Valentine pasó la mañana en silencio, sin revelar un solo detalle de sus pensamientos. Estuvo largo rato en la barandilla, contemplando la distante orilla. La inmensidad del río superaba su comprensión. La vía fluvial era tan ancha en algunos puntos que resultaba imposible divisar tierra, y en otros lugares lo que parecía ser ribera era en realidad una isla, también enorme, con kilómetros de agua entre ella y la verdadera orilla. La corriente era fuerte, y el gran barco se arrastraba con rapidez hacia el este.
El día era brillante, y el río se rizaba y destellaba bajo el rutilante sol. Por la tarde hubo una llovizna, caída de nubes tan compactas que el sol continuó brillando alrededor de ellas. La intensidad de la lluvia aumentó después y los malabaristas tuvieron que anular la segunda actuación, con gran disgusto de Zalzan Kavol. Todos se agazaparon bajo techo.
Esa noche Valentine se acostó al lado de Carabella, y dejó que los skandars se las arreglaran con los ronquidos de Lisamon Hultin. Esperó casi ansiosamente las revelaciones de nuevos sueños. Pero los que tuvo no le fueron de utilidad: la vulgar e informe mezcolanza de fantasía y caos, calles sin nombre y rostros desconocidos, brillantes luces y chillones colores, absurdas disputas, inconexas conversaciones, imágenes mal enfocadas… Por la mañana el barco fluvial llegó al puerto de Verf en la orilla sur del río.
11
—La provincia de los metamorfos —dijo Autifon Deliamber— se llama Piurifayne, derivada de la palabra que usan los metamorfos para denominar su raza, Piuriyar. Limita al norte con la periferia de Verf, al oeste con la Escarpa de Velathys, al sur con una importante cordillera, las Montañas Gonghar, y al este con el río Steiche, notable afluente del Zimr. He visto con mis propios ojos todas estas zonas limítrofes, aunque jamás he entrado en Piurifayne. Entrar es difícil, ya que la Escarpa de Velathys es un muro de casi dos kilómetros de altura y quinientos metros de longitud. Las Gonghar están azotadas por las tormentas y son montañas desagradables. Y el Steiche es un río turbulento lleno de rápidos y remolinos. La única ruta racional es atravesar Verf y llegar hasta la Puerta de Piurifayne.

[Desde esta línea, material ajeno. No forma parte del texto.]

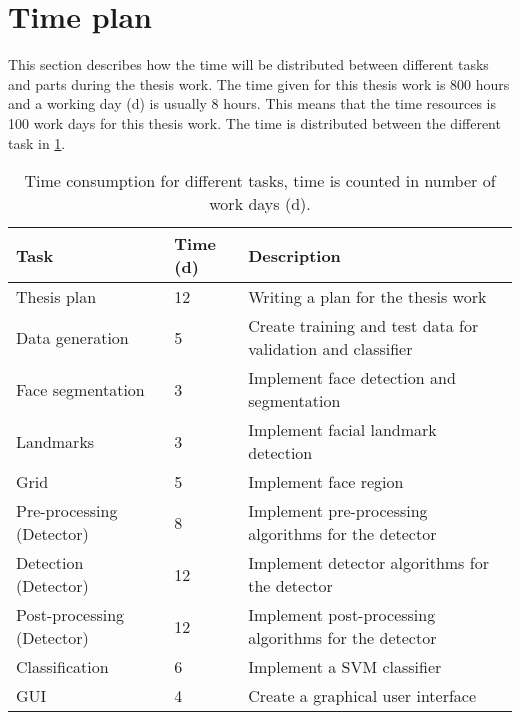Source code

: \section{Time plan}

This section describes how the time will be distributed between different tasks and parts during the thesis work. The time given for this thesis work is 800 hours and a working day (d) is usually 8 hours. This means that the  time resources is 100 work days for this thesis work. The time is distributed between the different task in \cref{table:time_consumption}.

\begin{table}[H]
\centering
\caption{Time consumption for different tasks, time is counted in number of work days (d).}
\label{table:time_consumption}
\begin{tabular}{|p{}|p{}|p{}|}
	\hline
	\textbf{Task}              & \textbf{Time (d)} & \textbf{Description}                                        \\ \hline
	Thesis plan                & 12                & Writing a plan for the thesis work                          \\ \hline
	Data generation            & 5                 & Create training and test data for validation and classifier \\ \hline
	Face segmentation          & 3                 & Implement face detection and segmentation                   \\ \hline
	Landmarks                  & 3                 & Implement facial landmark detection                         \\ \hline
	Grid                       & 5                 & Implement face region                                       \\ \hline
	Pre-processing (Detector)  & 8                 & Implement pre-processing algorithms for the detector        \\ \hline
	Detection (Detector)       & 12                & Implement detector algorithms for the detector              \\ \hline
	Post-processing (Detector) & 12                & Implement post-processing algorithms for the detector       \\ \hline
	Classification             & 6                 & Implement a SVM classifier                                  \\ \hline
	GUI                        & 4                 & Create a graphical user interface                           \\ \hline

\end{tabular}
\end{table}
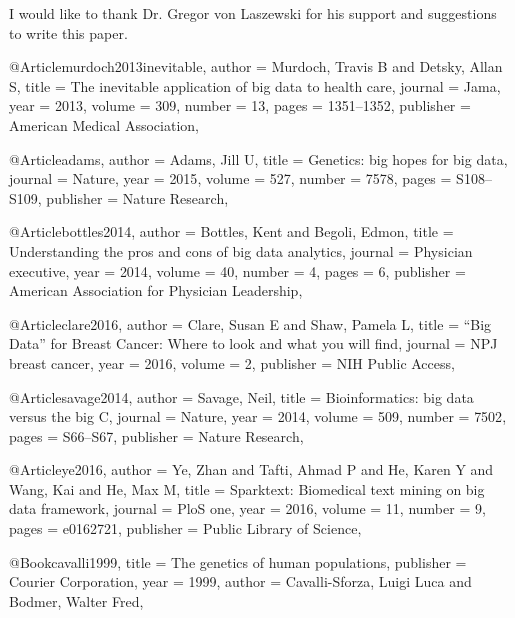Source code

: \documentclass[sigconf]{acmart}
\begin{document}
\begin{acks}

  I would like to thank Dr. Gregor von Laszewski for his
  support and suggestions to write this paper.

\end{acks}




@Article{murdoch2013inevitable,
  author    = {Murdoch, Travis B and Detsky, Allan S},
  title     = {The inevitable application of big data to health care},
  journal   = {Jama},
  year      = {2013},
  volume    = {309},
  number    = {13},
  pages     = {1351--1352},
  publisher = {American Medical Association},
}

@Article{adams,
  author    = {Adams, Jill U},
  title     = {Genetics: big hopes for big data},
  journal   = {Nature},
  year      = {2015},
  volume    = {527},
  number    = {7578},
  pages     = {S108--S109},
  publisher = {Nature Research},
}

@Article{bottles2014,
  author    = {Bottles, Kent and Begoli, Edmon},
  title     = {Understanding the pros and cons of big data analytics},
  journal   = {Physician executive},
  year      = {2014},
  volume    = {40},
  number    = {4},
  pages     = {6},
  publisher = {American Association for Physician Leadership},
}

@Article{clare2016,
  author    = {Clare, Susan E and Shaw, Pamela L},
  title     = {“Big Data” for Breast Cancer: Where to look and what you will find},
  journal   = {NPJ breast cancer},
  year      = {2016},
  volume    = {2},
  publisher = {NIH Public Access},
}

@Article{savage2014,
  author    = {Savage, Neil},
  title     = {Bioinformatics: big data versus the big C},
  journal   = {Nature},
  year      = {2014},
  volume    = {509},
  number    = {7502},
  pages     = {S66--S67},
  publisher = {Nature Research},
}

@Article{ye2016,
  author    = {Ye, Zhan and Tafti, Ahmad P and He, Karen Y and Wang, Kai and He, Max M},
  title     = {Sparktext: Biomedical text mining on big data framework},
  journal   = {PloS one},
  year      = {2016},
  volume    = {11},
  number    = {9},
  pages     = {e0162721},
  publisher = {Public Library of Science},
}

@Book{cavalli1999,
  title     = {The genetics of human populations},
  publisher = {Courier Corporation},
  year      = {1999},
  author    = {Cavalli-Sforza, Luigi Luca and Bodmer, Walter Fred},
}
\end{document}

Los malabaristas se hallaban a pocos kilómetros de dicha entrada, tras haber abandonado la monótona ciudad mercantil de Verf con la máxima rapidez posible. La lluvia, suave pero insistente, continuó durante toda la mañana. El paisaje era trivial, un lugar de frágil suelo arenoso y densas agrupaciones de árboles enanos de corteza verde claro y hojas estrechas y agitadas. Hubo poca conversación en el vagón. Sleet se entregó a la meditación, Carabella practicó obsesivamente con tres bolas rojas en el espacio central del vehículo, los skandars que no se preocupaban de las monturas se enzarzaron en un complicado juego con astillas de marfil y pequeños fardos de negros pelos de drole, Shanamir dormitó, Vinorkis asentó diversas entradas en un diario que llevaba, Deliamber se entretuvo con sortilegios de poca importancia —encender diminutas velas nigrománticas y otros pasatiempos mágicos— y Lisamon Hultin, que había enganchado su montura junto con las que tiraban del vagón para protegerse de la lluvia, roncó como un dragón marino arrastrado hasta la playa, despertándose de vez en cuando para beber un vaso de vino gris de poca calidad que había comprado en Verf.